Hundreds of Pakistani-American entrepreneurs met on Saturday, June 2, 2012 at Silicon Valley's Computer History Museum for this year's annual conference called OPEN Forum held each summer. It's organized by the Organization of Pakistani-American Entrepreneurs (OPEN) in Silicon Valley. The conference had a large number of sponsors, including dozens of
Silicon Valley companies founded or managed by Pakistani-Americans.
Successful social entrepreneur Salman Khan of Khan Academy was the keynote speaker. There were also a number of parallel tracks on various topics of interest to the community. Panelists included venture capitalists, business executives, entrepreneurs, engineers, lawyers, scientists, editors and reporters.
I am sharing with my readers some of the highlights of the key sessions that I personally found interesting.
Sarfaraz Ahmed Rehman represented Dawood Group includes Pakistani conglomerate Engro with multiple businesses ranging from consumer products to fertilizer and energy.
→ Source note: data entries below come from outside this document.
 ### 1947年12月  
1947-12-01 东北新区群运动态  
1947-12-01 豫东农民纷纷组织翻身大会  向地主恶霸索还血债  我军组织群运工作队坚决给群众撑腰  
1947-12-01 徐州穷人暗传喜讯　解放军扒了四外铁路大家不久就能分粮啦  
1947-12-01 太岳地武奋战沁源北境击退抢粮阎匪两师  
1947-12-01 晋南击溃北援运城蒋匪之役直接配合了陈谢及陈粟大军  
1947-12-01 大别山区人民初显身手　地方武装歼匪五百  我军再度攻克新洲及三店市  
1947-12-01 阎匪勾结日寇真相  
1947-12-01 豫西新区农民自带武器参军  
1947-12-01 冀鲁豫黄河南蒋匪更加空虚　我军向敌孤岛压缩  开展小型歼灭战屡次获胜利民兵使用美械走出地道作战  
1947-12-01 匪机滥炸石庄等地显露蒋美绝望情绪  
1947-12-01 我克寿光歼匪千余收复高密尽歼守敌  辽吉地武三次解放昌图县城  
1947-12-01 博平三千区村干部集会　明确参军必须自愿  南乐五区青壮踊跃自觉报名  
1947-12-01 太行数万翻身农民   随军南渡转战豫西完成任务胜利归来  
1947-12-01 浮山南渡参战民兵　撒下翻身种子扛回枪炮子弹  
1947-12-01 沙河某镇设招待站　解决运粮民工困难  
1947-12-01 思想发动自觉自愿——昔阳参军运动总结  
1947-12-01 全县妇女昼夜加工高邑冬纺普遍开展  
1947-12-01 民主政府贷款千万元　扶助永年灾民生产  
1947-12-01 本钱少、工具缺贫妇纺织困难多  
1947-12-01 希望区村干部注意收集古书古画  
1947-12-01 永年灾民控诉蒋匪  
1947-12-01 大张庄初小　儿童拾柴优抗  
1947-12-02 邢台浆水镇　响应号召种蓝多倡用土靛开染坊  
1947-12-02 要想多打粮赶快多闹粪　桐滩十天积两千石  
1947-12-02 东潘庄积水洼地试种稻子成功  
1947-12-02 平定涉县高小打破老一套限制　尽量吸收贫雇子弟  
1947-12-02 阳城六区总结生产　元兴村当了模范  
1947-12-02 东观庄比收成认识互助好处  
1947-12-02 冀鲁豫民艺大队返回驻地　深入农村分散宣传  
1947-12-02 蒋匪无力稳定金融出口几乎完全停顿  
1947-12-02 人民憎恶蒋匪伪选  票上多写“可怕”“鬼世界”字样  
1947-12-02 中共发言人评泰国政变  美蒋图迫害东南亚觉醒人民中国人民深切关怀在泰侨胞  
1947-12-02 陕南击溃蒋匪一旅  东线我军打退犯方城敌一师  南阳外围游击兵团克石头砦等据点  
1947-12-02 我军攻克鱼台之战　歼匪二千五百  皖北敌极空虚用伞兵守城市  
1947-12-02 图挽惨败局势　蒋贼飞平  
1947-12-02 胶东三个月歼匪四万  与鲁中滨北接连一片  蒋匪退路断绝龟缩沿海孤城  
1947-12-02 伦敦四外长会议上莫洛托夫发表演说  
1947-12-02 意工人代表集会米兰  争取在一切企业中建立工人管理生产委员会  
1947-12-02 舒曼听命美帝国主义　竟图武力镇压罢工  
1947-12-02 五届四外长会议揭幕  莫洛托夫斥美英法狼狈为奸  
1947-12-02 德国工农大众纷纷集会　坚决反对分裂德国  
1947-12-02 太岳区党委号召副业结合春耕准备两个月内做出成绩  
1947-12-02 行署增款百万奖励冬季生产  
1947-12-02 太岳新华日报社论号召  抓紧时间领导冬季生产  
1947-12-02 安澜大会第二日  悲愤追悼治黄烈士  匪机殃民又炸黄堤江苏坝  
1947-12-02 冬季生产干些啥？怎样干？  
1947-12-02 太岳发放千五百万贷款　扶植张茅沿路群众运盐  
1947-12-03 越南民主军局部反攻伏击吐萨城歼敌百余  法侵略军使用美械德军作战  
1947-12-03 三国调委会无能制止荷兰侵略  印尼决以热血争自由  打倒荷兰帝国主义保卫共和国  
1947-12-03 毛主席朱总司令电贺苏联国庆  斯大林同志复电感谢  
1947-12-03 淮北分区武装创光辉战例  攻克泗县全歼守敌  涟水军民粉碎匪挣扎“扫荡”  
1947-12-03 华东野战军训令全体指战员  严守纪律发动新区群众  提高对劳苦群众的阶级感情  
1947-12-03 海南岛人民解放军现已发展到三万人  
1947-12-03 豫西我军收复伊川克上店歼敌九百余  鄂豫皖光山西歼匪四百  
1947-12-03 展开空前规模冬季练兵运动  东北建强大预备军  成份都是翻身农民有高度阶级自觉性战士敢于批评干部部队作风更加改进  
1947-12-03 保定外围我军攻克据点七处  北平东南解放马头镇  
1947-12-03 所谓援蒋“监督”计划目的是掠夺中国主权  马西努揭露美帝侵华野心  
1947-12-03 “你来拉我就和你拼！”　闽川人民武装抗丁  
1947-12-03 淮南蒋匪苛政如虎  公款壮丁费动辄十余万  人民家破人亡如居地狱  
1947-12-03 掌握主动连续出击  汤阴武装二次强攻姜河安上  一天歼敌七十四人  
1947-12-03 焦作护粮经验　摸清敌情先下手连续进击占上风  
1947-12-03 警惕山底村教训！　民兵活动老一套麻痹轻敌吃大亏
Rehman talked about annual growth of as much as 45% per year in some of the product categories in Dawood's consumer product sales and profits. He said other consumer giants like Unilever Pakistan, Colgate-Palmolive and Nestle Pakistan are experiencing similar rapid growth as well. All of these companies are investing heavily to expand their FMCG offerings in Pakistan.
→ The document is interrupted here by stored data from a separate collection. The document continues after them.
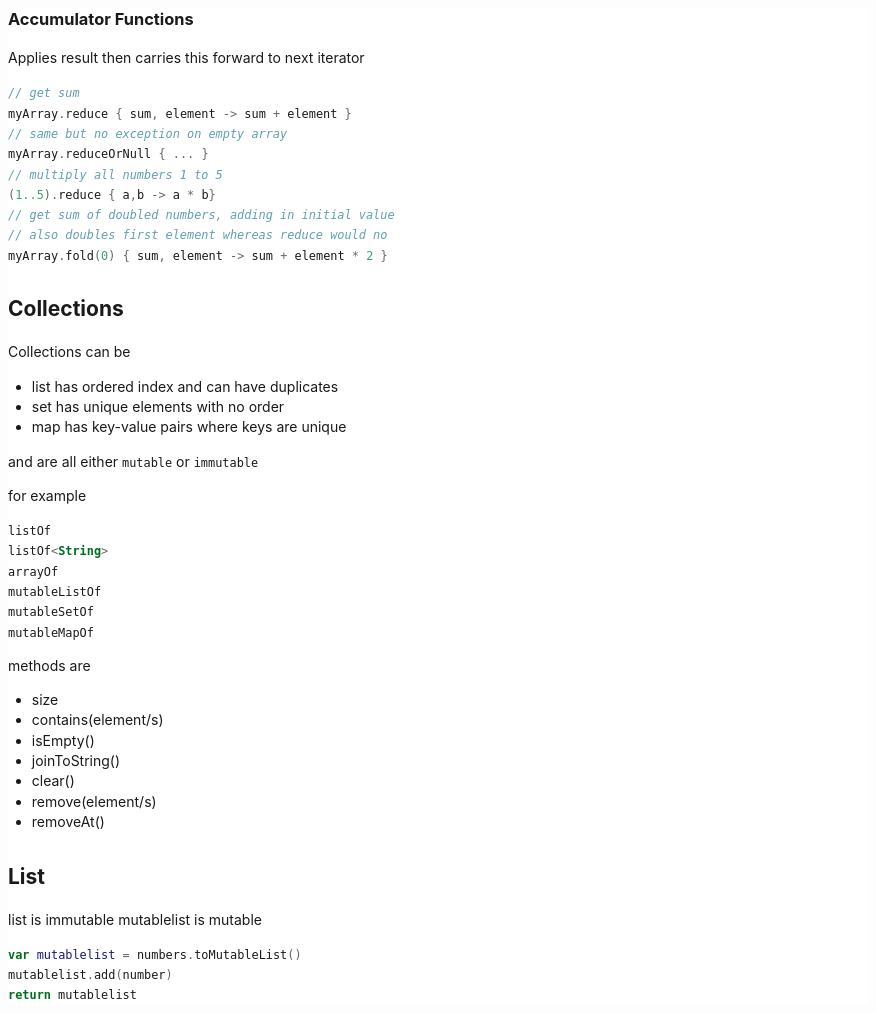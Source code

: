 ### Accumulator Functions

Applies result then carries this forward to next iterator

```kotlin
// get sum
myArray.reduce { sum, element -> sum + element }
// same but no exception on empty array
myArray.reduceOrNull { ... }
// multiply all numbers 1 to 5
(1..5).reduce { a,b -> a * b}
// get sum of doubled numbers, adding in initial value 
// also doubles first element whereas reduce would no
myArray.fold(0) { sum, element -> sum + element * 2 }
```

## Collections

Collections can be

- list has ordered index and can have duplicates
- set has unique elements with no order
- map has key-value pairs where keys are unique

and are all either `mutable` or `immutable`

for example

```kotlin
listOf
listOf<String>
arrayOf
mutableListOf
mutableSetOf
mutableMapOf
```

methods are 

- size
- contains(element/s)
- isEmpty()
- joinToString()
- clear()
- remove(element/s)
- removeAt()

## List

list is immutable
mutablelist is mutable

```kotlin
var mutablelist = numbers.toMutableList()
mutablelist.add(number)
return mutablelist
```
Naveed Sherwani of Silicon Valley based OpenSilicon talked about his reasons for setting up his company's chip design centers in Lahore and Islamabad by hiring 67 Pakistani design engineers. Sherwani said OpenSilicon considered adding staff at their existing design center in Bangalore, India and also considered Shanghai, China for expansion before choosing Pakistan. The key reasons include availability of top talent, lower turn-over and lower costs in Lahore and Islamabad. Comparing turn-over, he said it's about 15% in Pakistan versus 30% in India. Answering a question on power outages and security concerns, he said both are manageable. Stand-by generators alleviate the problems caused by load shedding. And, being a frequent visitor to Pakistan, he feels quite safe there.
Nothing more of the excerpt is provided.